If an entry below contains an image, drop the image and retype the rest exactly.

====================

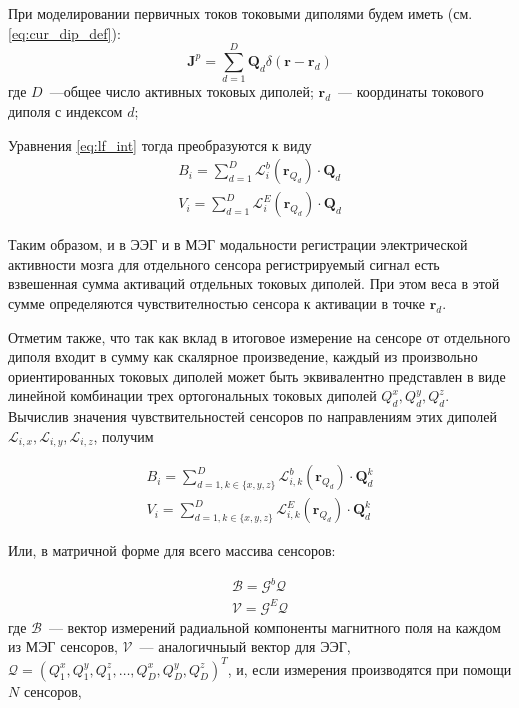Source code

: При моделировании первичных токов токовыми диполями будем иметь (см. \ref{eq:cur_dip_def}):
\begin{equation}
    \mathbf{J}^p = \sum_{d=1}^D \mathbf{Q}_d \delta(\mathbf{r}-\mathbf{r}_d)
\end{equation}
где $D$~---общее число активных токовых диполей; $\mathbf{r}_d$~--- координаты токового
диполя с индексом $d$;

Уравнения \ref{eq:lf_int} тогда преобразуются к виду
\begin{gather}
    B_i = \sum_{d=1}^{D}\mathbf{\mathcal{L}}_i^b(\mathbf{r}_{Q_d})\cdot \mathbf{Q}_d\\
    V_i = \sum_{d=1}^{D}\mathbf{\mathcal{L}}_i^E(\mathbf{r}_{Q_d})\cdot \mathbf{Q}_d
\end{gather}

Таким образом, и в ЭЭГ и в МЭГ модальности регистрации электрической активности мозга
для отдельного сенсора регистрируемый сигнал есть взвешенная сумма активаций отдельных токовых диполей.
При этом веса в этой сумме определяются чувствителностью сенсора к активации в точке $\mathbf{r}_d$.

Отметим также, что так как вклад в итоговое измерение на сенсоре от отдельного диполя входит в сумму
как скалярное произведение, каждый из произвольно ориентированных токовых диполей
может быть эквивалентно представлен в виде линейной комбинации трех ортогональных токовых диполей
$Q_d^x, Q_d^y, Q_d^z$.
Вычислив значения чувствительностей сенсоров по направлениям этих диполей
$\mathcal{L}_{i,x}, \mathcal{L}_{i,y}, \mathcal{L}_{i,z}$, получим


\begin{gather}
    B_i = \sum_{d=1, k \in \{x,y,z\}}^{D}\mathbf{\mathcal{L}}_{i,k}^b(\mathbf{r}_{Q_d})\cdot \mathbf{Q}_d^k\\
    V_i = \sum_{d=1, k \in \{x,y,z\}}^{D}\mathbf{\mathcal{L}}_{i,k}^E(\mathbf{r}_{Q_d})\cdot \mathbf{Q}_d^k
\end{gather}

Или, в матричной форме для всего массива сенсоров:

\begin{gather}
    \mathcal{B} = \mathcal{G}^b \mathcal{Q} \\
    \mathcal{V} = \mathcal{G}^E \mathcal{Q}
\end{gather}
где $\mathcal{B}$~--- вектор измерений радиальной компоненты магнитного поля на каждом из МЭГ сенсоров,
$\mathcal{V}$~--- аналогичныый вектор для ЭЭГ,
$\mathcal{Q} = (Q_1^x, Q_1^y, Q_1^z, \ldots, Q_D^x, Q_D^y, Q_D^z)^T$, и, если измерения производятся при помощи
$N$ сенсоров,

====================

- _Answer area_
Source code

: При моделировании первичных токов токовыми диполями будем иметь (см. \ref{eq:cur_dip_def}):
\begin{equation}
    \mathbf{J}^p = \sum_{d=1}^D \mathbf{Q}_d \delta(\mathbf{r}-\mathbf{r}_d)
\end{equation}
где $D$~---общее число активных токовых диполей; $\mathbf{r}_d$~--- координаты токового
диполя с индексом $d$;

Уравнения \ref{eq:lf_int} тогда преобразуются к виду
\begin{gather}
    B_i = \sum_{d=1}^{D}\mathbf{\mathcal{L}}_i^b(\mathbf{r}_{Q_d})\cdot \mathbf{Q}_d\\
    V_i = \sum_{d=1}^{D}\mathbf{\mathcal{L}}_i^E(\mathbf{r}_{Q_d})\cdot \mathbf{Q}_d
\end{gather}

Таким образом, и в ЭЭГ и в МЭГ модальности регистрации электрической активности мозга
для отдельного сенсора регистрируемый сигнал есть взвешенная сумма активаций отдельных токовых диполей.
При этом веса в этой сумме определяются чувствителностью сенсора к активации в точке $\mathbf{r}_d$.

Отметим также, что так как вклад в итоговое измерение на сенсоре от отдельного диполя входит в сумму
как скалярное произведение, каждый из произвольно ориентированных токовых диполей
может быть эквивалентно представлен в виде линейной комбинации трех ортогональных токовых диполей
$Q_d^x, Q_d^y, Q_d^z$.
Вычислив значения чувствительностей сенсоров по направлениям этих диполей
$\mathcal{L}_{i,x}, \mathcal{L}_{i,y}, \mathcal{L}_{i,z}$, получим


\begin{gather}
    B_i = \sum_{d=1, k \in \{x,y,z\}}^{D}\mathbf{\mathcal{L}}_{i,k}^b(\mathbf{r}_{Q_d})\cdot \mathbf{Q}_d^k\\
    V_i = \sum_{d=1, k \in \{x,y,z\}}^{D}\mathbf{\mathcal{L}}_{i,k}^E(\mathbf{r}_{Q_d})\cdot \mathbf{Q}_d^k
\end{gather}

Или, в матричной форме для всего массива сенсоров:

\begin{gather}
    \mathcal{B} = \mathcal{G}^b \mathcal{Q} \\
    \mathcal{V} = \mathcal{G}^E \mathcal{Q}
\end{gather}
где $\mathcal{B}$~--- вектор измерений радиальной компоненты магнитного поля на каждом из МЭГ сенсоров,
$\mathcal{V}$~--- аналогичныый вектор для ЭЭГ,
$\mathcal{Q} = (Q_1^x, Q_1^y, Q_1^z, \ldots, Q_D^x, Q_D^y, Q_D^z)^T$, и, если измерения производятся при помощи
$N$ сенсоров,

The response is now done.